CS5412 Spring 2012 Project Ideas
How CS5412 Projects Work:
Below we have a list of projects broken into three categories: easy, medium
and hard. The idea is that an easy project would be safe for a single
person who is unsure of his or her skills to do on their own for the class.
The medium and hard projects would be suitable for a pair of students to tackle
jointly (they would get the identical grade and so should do equal
work). At the end of the semester you will tell us if you did the work as
a team of two. If a team falls apart, you will need to each finish up
separately.
How to tell us what project you are doing:
We need you to tell us what project you will be doing. By February 15,
please upload a one-page (two pages, absolute maximum) document to the CMS
system (http://cms.csuglab.cornell.edu)
into the "Project Plan" assignment. Later, on the last day of classes when
we review projects, we'll have this original plan with us and will want you to
explain how you departed from the plan if the thing you actually do isn't quite
what you originally had in mind.
This document should have the following information:
1) The full list of project participants (either just yourself, or if you
work as a two-person team, full names and netids for both of you). Both of
you must upload the same document, separately, to your respective CMS accounts.

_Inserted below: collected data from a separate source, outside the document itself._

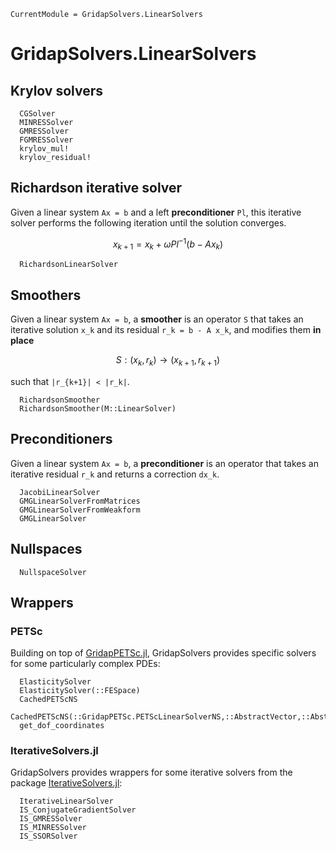 
```@meta
CurrentModule = GridapSolvers.LinearSolvers
```

# GridapSolvers.LinearSolvers

## Krylov solvers

```@docs
  CGSolver
  MINRESSolver
  GMRESSolver
  FGMRESSolver
  krylov_mul!
  krylov_residual!
```

## Richardson iterative solver

Given a linear system ``Ax = b`` and a left **preconditioner** ``Pl``, this iterative solver performs the following iteration until the solution converges.

```math
  x_{k+1} = x_k + \omega Pl^{-1} (b - A x_k)
```

```@docs
  RichardsonLinearSolver
```

## Smoothers

Given a linear system ``Ax = b``, a **smoother** is an operator `S` that takes an iterative solution ``x_k`` and its residual ``r_k = b - A x_k``, and modifies them **in place**

```math
  S : (x_k,r_k) \rightarrow (x_{k+1},r_{k+1})
```

such that ``|r_{k+1}| < |r_k|``.

```@docs
  RichardsonSmoother
  RichardsonSmoother(M::LinearSolver)
```

## Preconditioners

Given a linear system ``Ax = b``, a **preconditioner** is an operator that takes an iterative residual ``r_k`` and returns a correction ``dx_k``.

```@docs
  JacobiLinearSolver
  GMGLinearSolverFromMatrices
  GMGLinearSolverFromWeakform
  GMGLinearSolver
```

## Nullspaces

```@docs
  NullspaceSolver
```

## Wrappers

### PETSc

Building on top of [GridapPETSc.jl](https://github.com/gridap/GridapPETSc.jl), GridapSolvers provides specific solvers for some particularly complex PDEs:

```@docs
  ElasticitySolver
  ElasticitySolver(::FESpace)
  CachedPETScNS
  CachedPETScNS(::GridapPETSc.PETScLinearSolverNS,::AbstractVector,::AbstractVector)
  get_dof_coordinates
```

### IterativeSolvers.jl

GridapSolvers provides wrappers for some iterative solvers from the package [IterativeSolvers.jl](https://iterativesolvers.julialinearalgebra.org/dev/):

```@docs
  IterativeLinearSolver
  IS_ConjugateGradientSolver
  IS_GMRESSolver
  IS_MINRESSolver
  IS_SSORSolver
```
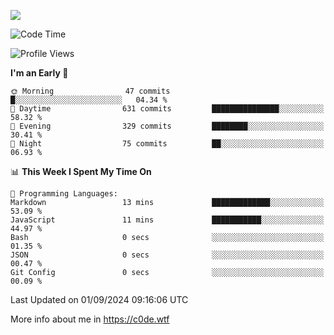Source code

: <a href="https://wakatime.com"><img src="https://wakatime.com/share/@c0dezin/b7f18a7c-ab3a-40b8-8bc7-b1b7bf71f1d6.svg" /></a>

<!--START_SECTION:waka-->
![Code Time](http://img.shields.io/badge/Code%20Time-78%20hrs%2019%20mins-blue)

![Profile Views](http://img.shields.io/badge/Profile%20Views-0-blue)

**I'm an Early 🐤** 

```text
🌞 Morning                47 commits          █░░░░░░░░░░░░░░░░░░░░░░░░   04.34 % 
🌆 Daytime                631 commits         ███████████████░░░░░░░░░░   58.32 % 
🌃 Evening                329 commits         ████████░░░░░░░░░░░░░░░░░   30.41 % 
🌙 Night                  75 commits          ██░░░░░░░░░░░░░░░░░░░░░░░   06.93 % 
```


📊 **This Week I Spent My Time On** 

```text
💬 Programming Languages: 
Markdown                 13 mins             █████████████░░░░░░░░░░░░   53.09 % 
JavaScript               11 mins             ███████████░░░░░░░░░░░░░░   44.97 % 
Bash                     0 secs              ░░░░░░░░░░░░░░░░░░░░░░░░░   01.35 % 
JSON                     0 secs              ░░░░░░░░░░░░░░░░░░░░░░░░░   00.47 % 
Git Config               0 secs              ░░░░░░░░░░░░░░░░░░░░░░░░░   00.09 % 
```


 Last Updated on 01/09/2024 09:16:06 UTC
<!--END_SECTION:waka-->

More info about me in https://c0de.wtf
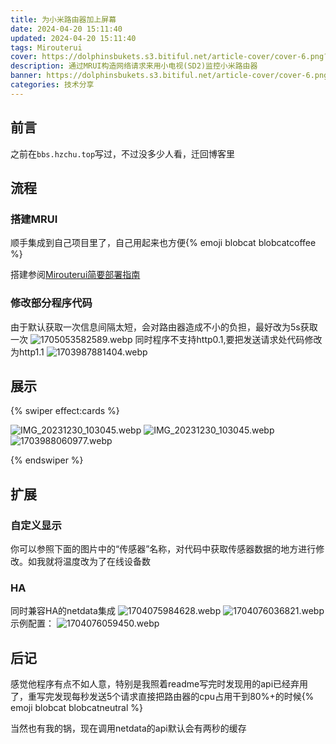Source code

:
 ```yaml
---
title: 为小米路由器加上屏幕
date: 2024-04-20 15:11:40
updated: 2024-04-20 15:11:40
tags: Mirouterui
cover: https://dolphinsbukets.s3.bitiful.net/article-cover/cover-6.png?fmt=avif&q=50
description: 通过MRUI构造网络请求来用小电视(SD2)监控小米路由器
banner: https://dolphinsbukets.s3.bitiful.net/article-cover/cover-6.png?fmt=avif&q=50
categories: 技术分享
---
```


## 前言

之前在`bbs.hzchu.top`写过，不过没多少人看，迁回博客里

## 流程

### 搭建MRUI

顺手集成到自己项目里了，自己用起来也方便{% emoji blobcat blobcatcoffee %}

搭建参阅[Mirouterui简要部署指南](/2023/howtorunmrui/)

### 修改部分程序代码

由于默认获取一次信息间隔太短，会对路由器造成不小的负担，最好改为5s获取一次
![1705053582589.webp](https://onep.hzchu.top/mount/pic/2024/01/12/65a10d998d683.webp)
同时程序不支持http0.1,要把发送请求处代码修改为http1.1
![1703987881404.webp](https://onep.hzchu.top/mount/pic/2023/12/31/6590caaa36915.webp)

## 展示

{% swiper effect:cards %}

![IMG_20231230_103045.webp](https://onep.hzchu.top/mount/pic/2023/12/31/6590c9dc1e6f1.webp)
![IMG_20231230_103045.webp](https://onep.hzchu.top/mount/pic/2023/12/31/6590cbaed9f8a.webp)![1703988060977.webp](https://onep.hzchu.top/mount/pic/2023/12/31/6590cb5e87c0b.webp)

{% endswiper %}

## 扩展

### 自定义显示

你可以参照下面的图片中的“传感器”名称，对代码中获取传感器数据的地方进行修改。如我就将温度改为了在线设备数

### HA

同时兼容HA的netdata集成
![1704075984628.webp](https://onep.hzchu.top/mount/pic/2024/01/01/659222d20746e.webp)
![1704076036821.webp](https://onep.hzchu.top/mount/pic/2024/01/01/659223056c85c.webp)
示例配置：
![1704076059450.webp](https://onep.hzchu.top/mount/pic/2024/01/01/6592231bdd188.webp)

## 后记

感觉他程序有点不如人意，特别是我照着readme写完时发现用的api已经弃用了，重写完发现每秒发送5个请求直接把路由器的cpu占用干到80%+的时候{% emoji blobcat blobcatneutral %}

当然也有我的锅，现在调用netdata的api默认会有两秒的缓存
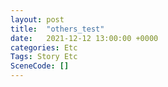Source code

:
 ```yaml
---
layout: post
title:  "others_test"
date:   2021-12-12 13:00:00 +0000
categories: Etc
Tags: Story Etc
SceneCode: []
---
```

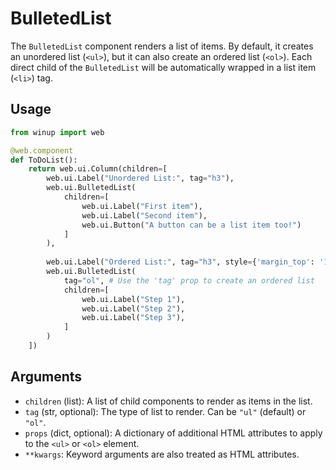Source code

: # BulletedList

The `BulletedList` component renders a list of items. By default, it creates an unordered list (`<ul>`), but it can also create an ordered list (`<ol>`). Each direct child of the `BulletedList` will be automatically wrapped in a list item (`<li>`) tag.

## Usage

```python
from winup import web

@web.component
def ToDoList():
    return web.ui.Column(children=[
        web.ui.Label("Unordered List:", tag="h3"),
        web.ui.BulletedList(
            children=[
                web.ui.Label("First item"),
                web.ui.Label("Second item"),
                web.ui.Button("A button can be a list item too!")
            ]
        ),
        
        web.ui.Label("Ordered List:", tag="h3", style={'margin_top': '1rem'}),
        web.ui.BulletedList(
            tag="ol", # Use the 'tag' prop to create an ordered list
            children=[
                web.ui.Label("Step 1"),
                web.ui.Label("Step 2"),
                web.ui.Label("Step 3"),
            ]
        )
    ])
```

## Arguments
- `children` (list): A list of child components to render as items in the list.
- `tag` (str, optional): The type of list to render. Can be `"ul"` (default) or `"ol"`.
- `props` (dict, optional): A dictionary of additional HTML attributes to apply to the `<ul>` or `<ol>` element.
- `**kwargs`: Keyword arguments are also treated as HTML attributes.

2) The project title and difficulty level (either from the list below or,
if you propose a new project, similar in style).
3) The short description copied from below or, if you propose a new
project, similar in length and style
4) If you will use your project for MEng credit, a sentence saying
"This project will be used for CS MEng credit, approved by (Ken/Hussam/Qi/Z/Li).
Please note the rules given below! You must respect them or we can't
approve the CS MEng credit request. The name to list can be Professor
Birman or one of the TAs and that person must meet with you, discuss your plan
for MEng project credit and approve your plan.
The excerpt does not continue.